The task
With the pictures removed, please write out every line below exactly as given.
═══ Data listing
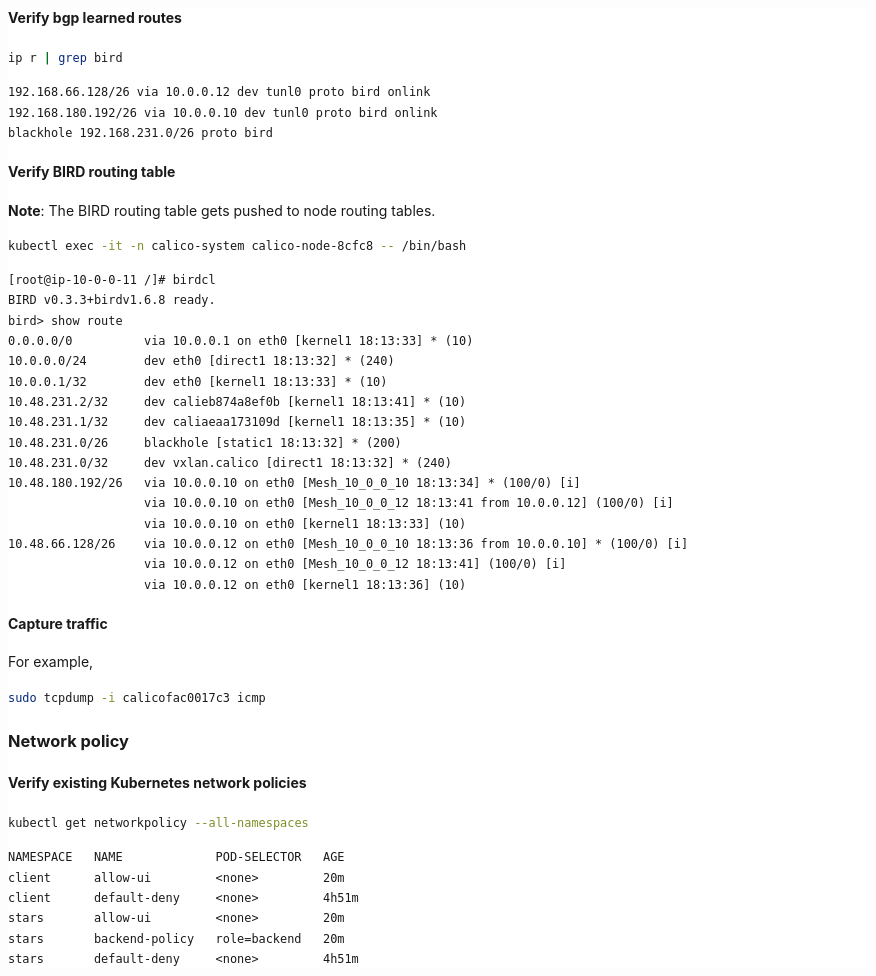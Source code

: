 #### Verify bgp learned routes

```bash
ip r | grep bird
```

```
192.168.66.128/26 via 10.0.0.12 dev tunl0 proto bird onlink 
192.168.180.192/26 via 10.0.0.10 dev tunl0 proto bird onlink 
blackhole 192.168.231.0/26 proto bird 
```

#### Verify BIRD routing table

**Note**: The BIRD routing table gets pushed to node routing tables.

```bash
kubectl exec -it -n calico-system calico-node-8cfc8 -- /bin/bash
```

```
[root@ip-10-0-0-11 /]# birdcl
BIRD v0.3.3+birdv1.6.8 ready.
bird> show route
0.0.0.0/0          via 10.0.0.1 on eth0 [kernel1 18:13:33] * (10)
10.0.0.0/24        dev eth0 [direct1 18:13:32] * (240)
10.0.0.1/32        dev eth0 [kernel1 18:13:33] * (10)
10.48.231.2/32     dev calieb874a8ef0b [kernel1 18:13:41] * (10)
10.48.231.1/32     dev caliaeaa173109d [kernel1 18:13:35] * (10)
10.48.231.0/26     blackhole [static1 18:13:32] * (200)
10.48.231.0/32     dev vxlan.calico [direct1 18:13:32] * (240)
10.48.180.192/26   via 10.0.0.10 on eth0 [Mesh_10_0_0_10 18:13:34] * (100/0) [i]
                   via 10.0.0.10 on eth0 [Mesh_10_0_0_12 18:13:41 from 10.0.0.12] (100/0) [i]
                   via 10.0.0.10 on eth0 [kernel1 18:13:33] (10)
10.48.66.128/26    via 10.0.0.12 on eth0 [Mesh_10_0_0_10 18:13:36 from 10.0.0.10] * (100/0) [i]
                   via 10.0.0.12 on eth0 [Mesh_10_0_0_12 18:13:41] (100/0) [i]
                   via 10.0.0.12 on eth0 [kernel1 18:13:36] (10)
```

#### Capture traffic

For example, 

```bash
sudo tcpdump -i calicofac0017c3 icmp
```

### Network policy

#### Verify existing Kubernetes network policies

```bash
kubectl get networkpolicy --all-namespaces
```

```
NAMESPACE   NAME             POD-SELECTOR   AGE
client      allow-ui         <none>         20m
client      default-deny     <none>         4h51m
stars       allow-ui         <none>         20m
stars       backend-policy   role=backend   20m
stars       default-deny     <none>         4h51m
```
══════
Answer to this problem
Source code

: #### Verify bgp learned routes

```bash
ip r | grep bird
```

```
192.168.66.128/26 via 10.0.0.12 dev tunl0 proto bird onlink 
192.168.180.192/26 via 10.0.0.10 dev tunl0 proto bird onlink 
blackhole 192.168.231.0/26 proto bird 
```

#### Verify BIRD routing table

**Note**: The BIRD routing table gets pushed to node routing tables.

```bash
kubectl exec -it -n calico-system calico-node-8cfc8 -- /bin/bash
```

```
[root@ip-10-0-0-11 /]# birdcl
BIRD v0.3.3+birdv1.6.8 ready.
bird> show route
0.0.0.0/0          via 10.0.0.1 on eth0 [kernel1 18:13:33] * (10)
10.0.0.0/24        dev eth0 [direct1 18:13:32] * (240)
10.0.0.1/32        dev eth0 [kernel1 18:13:33] * (10)
10.48.231.2/32     dev calieb874a8ef0b [kernel1 18:13:41] * (10)
10.48.231.1/32     dev caliaeaa173109d [kernel1 18:13:35] * (10)
10.48.231.0/26     blackhole [static1 18:13:32] * (200)
10.48.231.0/32     dev vxlan.calico [direct1 18:13:32] * (240)
10.48.180.192/26   via 10.0.0.10 on eth0 [Mesh_10_0_0_10 18:13:34] * (100/0) [i]
                   via 10.0.0.10 on eth0 [Mesh_10_0_0_12 18:13:41 from 10.0.0.12] (100/0) [i]
                   via 10.0.0.10 on eth0 [kernel1 18:13:33] (10)
10.48.66.128/26    via 10.0.0.12 on eth0 [Mesh_10_0_0_10 18:13:36 from 10.0.0.10] * (100/0) [i]
                   via 10.0.0.12 on eth0 [Mesh_10_0_0_12 18:13:41] (100/0) [i]
                   via 10.0.0.12 on eth0 [kernel1 18:13:36] (10)
```

#### Capture traffic

For example, 

```bash
sudo tcpdump -i calicofac0017c3 icmp
```

### Network policy

#### Verify existing Kubernetes network policies

```bash
kubectl get networkpolicy --all-namespaces
```

```
NAMESPACE   NAME             POD-SELECTOR   AGE
client      allow-ui         <none>         20m
client      default-deny     <none>         4h51m
stars       allow-ui         <none>         20m
stars       backend-policy   role=backend   20m
stars       default-deny     <none>         4h51m
```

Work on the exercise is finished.